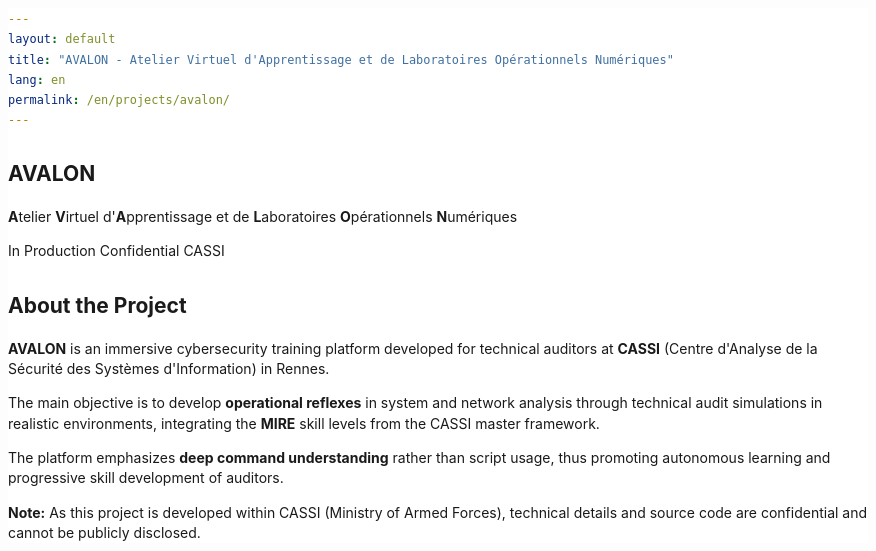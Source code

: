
 ```yaml
---
layout: default
title: "AVALON - Atelier Virtuel d'Apprentissage et de Laboratoires Opérationnels Numériques"
lang: en
permalink: /en/projects/avalon/
---
```



<section class="py-20 bg-gradient-to-br from-portfolio-violet/10 to-purple-500/10">
    <div class="max-w-7xl mx-auto px-4">
        <div class="text-center mb-12">
            <div class="inline-block p-6 bg-gradient-to-br from-portfolio-violet to-purple-700 rounded-3xl shadow-2xl mb-6">
                <i class="fas fa-shield-alt text-white text-7xl"></i>
            </div>
            <h1 class="text-5xl md:text-6xl font-bold mb-4 text-portfolio-violet">AVALON</h1>
            <p class="text-2xl text-gray-600 dark:text-gray-400 mb-4">
                <strong>A</strong>telier <strong>V</strong>irtuel d'<strong>A</strong>pprentissage et de <strong>L</strong>aboratoires <strong>O</strong>pérationnels <strong>N</strong>umériques
            </p>
            <div class="flex flex-wrap gap-3 justify-center">
                <span class="inline-block px-6 py-2 bg-green-500 text-white rounded-full text-lg font-semibold">
                    <i class="fas fa-check-circle mr-2"></i>In Production
                </span>
                <span class="inline-block px-6 py-2 bg-amber-500 text-white rounded-full text-lg font-semibold">
                    <i class="fas fa-lock mr-2"></i>Confidential CASSI
                </span>
            </div>
        </div>
    </div>
</section>


<section class="py-20">
    <div class="max-w-5xl mx-auto px-4">
        <div class="bg-white dark:bg-dark-navbar rounded-2xl shadow-2xl p-8 md:p-12">
            <h2 class="text-3xl font-bold mb-6 text-portfolio-violet">
                <i class="fas fa-info-circle mr-3"></i>About the Project
            </h2>
            <p class="text-lg text-gray-700 dark:text-gray-300 mb-6">
                <strong>AVALON</strong> is an immersive cybersecurity training platform developed for technical auditors at <strong>CASSI</strong> (Centre d'Analyse de la Sécurité des Systèmes d'Information) in Rennes.
            </p>
            <p class="text-lg text-gray-700 dark:text-gray-300 mb-6">
                The main objective is to develop <strong>operational reflexes</strong> in system and network analysis through technical audit simulations in realistic environments, integrating the <strong>MIRE</strong> skill levels from the CASSI master framework.
            </p>
            <p class="text-lg text-gray-700 dark:text-gray-300 mb-6">
                The platform emphasizes <strong>deep command understanding</strong> rather than script usage, thus promoting autonomous learning and progressive skill development of auditors.
            </p>
            <div class="bg-amber-100 dark:bg-amber-900/20 border-l-4 border-amber-500 p-4 rounded">
                <p class="text-amber-800 dark:text-amber-200">
                    <i class="fas fa-exclamation-triangle mr-2"></i>
                    <strong>Note:</strong> As this project is developed within CASSI (Ministry of Armed Forces), technical details and source code are confidential and cannot be publicly disclosed.
                </p>
            </div>
        </div>
    </div>
</section>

● THE PROBLEM
Copy the full listing above exactly, apart from the pictures.

● ANSWER FOR THE TASK
Source code

:
 ```yaml
---
layout: default
title: "AVALON - Atelier Virtuel d'Apprentissage et de Laboratoires Opérationnels Numériques"
lang: en
permalink: /en/projects/avalon/
---
```



<section class="py-20 bg-gradient-to-br from-portfolio-violet/10 to-purple-500/10">
    <div class="max-w-7xl mx-auto px-4">
        <div class="text-center mb-12">
            <div class="inline-block p-6 bg-gradient-to-br from-portfolio-violet to-purple-700 rounded-3xl shadow-2xl mb-6">
                <i class="fas fa-shield-alt text-white text-7xl"></i>
            </div>
            <h1 class="text-5xl md:text-6xl font-bold mb-4 text-portfolio-violet">AVALON</h1>
            <p class="text-2xl text-gray-600 dark:text-gray-400 mb-4">
                <strong>A</strong>telier <strong>V</strong>irtuel d'<strong>A</strong>pprentissage et de <strong>L</strong>aboratoires <strong>O</strong>pérationnels <strong>N</strong>umériques
            </p>
            <div class="flex flex-wrap gap-3 justify-center">
                <span class="inline-block px-6 py-2 bg-green-500 text-white rounded-full text-lg font-semibold">
                    <i class="fas fa-check-circle mr-2"></i>In Production
                </span>
                <span class="inline-block px-6 py-2 bg-amber-500 text-white rounded-full text-lg font-semibold">
                    <i class="fas fa-lock mr-2"></i>Confidential CASSI
                </span>
            </div>
        </div>
    </div>
</section>


<section class="py-20">
    <div class="max-w-5xl mx-auto px-4">
        <div class="bg-white dark:bg-dark-navbar rounded-2xl shadow-2xl p-8 md:p-12">
            <h2 class="text-3xl font-bold mb-6 text-portfolio-violet">
                <i class="fas fa-info-circle mr-3"></i>About the Project
            </h2>
            <p class="text-lg text-gray-700 dark:text-gray-300 mb-6">
                <strong>AVALON</strong> is an immersive cybersecurity training platform developed for technical auditors at <strong>CASSI</strong> (Centre d'Analyse de la Sécurité des Systèmes d'Information) in Rennes.
            </p>
            <p class="text-lg text-gray-700 dark:text-gray-300 mb-6">
                The main objective is to develop <strong>operational reflexes</strong> in system and network analysis through technical audit simulations in realistic environments, integrating the <strong>MIRE</strong> skill levels from the CASSI master framework.
            </p>
            <p class="text-lg text-gray-700 dark:text-gray-300 mb-6">
                The platform emphasizes <strong>deep command understanding</strong> rather than script usage, thus promoting autonomous learning and progressive skill development of auditors.
            </p>
            <div class="bg-amber-100 dark:bg-amber-900/20 border-l-4 border-amber-500 p-4 rounded">
                <p class="text-amber-800 dark:text-amber-200">
                    <i class="fas fa-exclamation-triangle mr-2"></i>
                    <strong>Note:</strong> As this project is developed within CASSI (Ministry of Armed Forces), technical details and source code are confidential and cannot be publicly disclosed.
                </p>
            </div>
        </div>
    </div>
</section>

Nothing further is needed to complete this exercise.